Lectures on Surgical Diseases by Charles Bell & Cases from the Middlesex Hospital

  • Reference
      GB 133 MMM/23/1/15
  • Dates of Creation
  • Name of Creator
  • Language of Material
  • Physical Description
      1 volume, 187 folios Boards are loose

Scope and Content

The manuscript contains notes from lectures on surgical diseases given by Sir Charles Bell (1774-1842) at the Middlesex Hospital, which cover folios 3 to 153, and reports of a number of cases seen in the Middlesex Hospital in addition to items of copied correspondence, which cover folios 159 to 185 and can be read when the volume is turned upside down.

Notes on the inside front cover indicate that the manuscript was acquired by the Manchester Medical Society in 1873 and was subsequently allocated the reference O 6231 viz. their 1890 library catalogue. There is also a letter attached to the verso of f.2 written by the creator of the manuscript and addressed to 'Bennett' in which he gives him this copy of Bell's lectures as a token of his gratitude for an unknown reason.
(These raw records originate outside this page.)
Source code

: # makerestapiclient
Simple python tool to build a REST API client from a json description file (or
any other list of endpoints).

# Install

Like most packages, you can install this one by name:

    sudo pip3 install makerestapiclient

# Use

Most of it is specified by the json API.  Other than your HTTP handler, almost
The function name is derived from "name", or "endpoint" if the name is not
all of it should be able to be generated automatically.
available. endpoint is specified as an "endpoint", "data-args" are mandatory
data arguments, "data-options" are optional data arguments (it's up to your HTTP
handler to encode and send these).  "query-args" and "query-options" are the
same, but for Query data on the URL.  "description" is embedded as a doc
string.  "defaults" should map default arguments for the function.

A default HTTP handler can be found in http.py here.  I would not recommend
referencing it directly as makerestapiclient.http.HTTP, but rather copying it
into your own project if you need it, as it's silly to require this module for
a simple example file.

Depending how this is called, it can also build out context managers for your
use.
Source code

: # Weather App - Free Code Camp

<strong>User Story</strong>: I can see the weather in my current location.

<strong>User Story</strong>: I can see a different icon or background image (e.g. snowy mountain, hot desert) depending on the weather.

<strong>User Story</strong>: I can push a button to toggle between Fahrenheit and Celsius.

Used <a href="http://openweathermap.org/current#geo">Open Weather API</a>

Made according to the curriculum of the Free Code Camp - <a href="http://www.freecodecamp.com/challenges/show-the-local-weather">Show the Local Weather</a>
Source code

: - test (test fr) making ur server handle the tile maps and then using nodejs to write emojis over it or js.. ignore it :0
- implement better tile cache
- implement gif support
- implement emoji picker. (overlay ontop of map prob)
The pages of Bell's lectures are inconsistently numbered 1-199, there is no index and none of the lectures are individually numbered or dated. Clear subject headings, however, are given throughout and indicate that the following subjects are addressed: inflammation (constitutional symptoms, treatment, termination); abscess (distinctions of pus, formation, termination, chronic abscess); ulcers (structure, granulation, connection with the system, treatment, indolent ulcer, scrofulous ulcer, phagedenic ulcer, scorbutic ulcer, ulcers of the legs); erysipelas; carbuncle; hospital gangrene; burns & scalds; scrofula [tuberculosis, lymph node]; deformity from habit of wrong position (twist of the neck, curvature of the spine, disease of the bodies of the vertebrae, distortion from disease in the muscles, distortion in the foot from a sinking of the bones, abscess or spina ventosa [tuberculous dactylitis], necrosis, exotosis, osteous sarcoma [osteochondroma], osteous steatoma, aneurysm of a bone); diseases of the joints (bursa mucosa [bursa, synovial], ganglia, hydrops articuli [hydrarthrosis], loose cartilage, scrofulous inflammation, hip disease, white swelling); syphilis (symptoms, treatment, mortification of the penis); bubo; diseases of the urethra (obstruction of urine, inflammation, stricture, gonorrhoea); fistula in perineo; puncture of the bladder; disease of the prostate (inflammatory & chronic enlargement, treatment); foreign bodies obstructing respiration (tracheotomy, inflammation of the larynx, stricture of the oesophagus); stricture of the prepuce; fistula in ano [rectal fistula]; prolapsus ani [rectal prolapse]; piles [haemorrhoids]; tumours [neoplasms]; military surgery (sabre wound, punctured wound, lacerated wound, penetrating wound, gun-shot wound, treatment, gun-shot fracture, cases for amputation, wounds of the head, wounds of the cheek, suicide, wounds of the fore-part of the neck, wounds of the chest, wounds of the abdomen, penetrating wounds of the belly).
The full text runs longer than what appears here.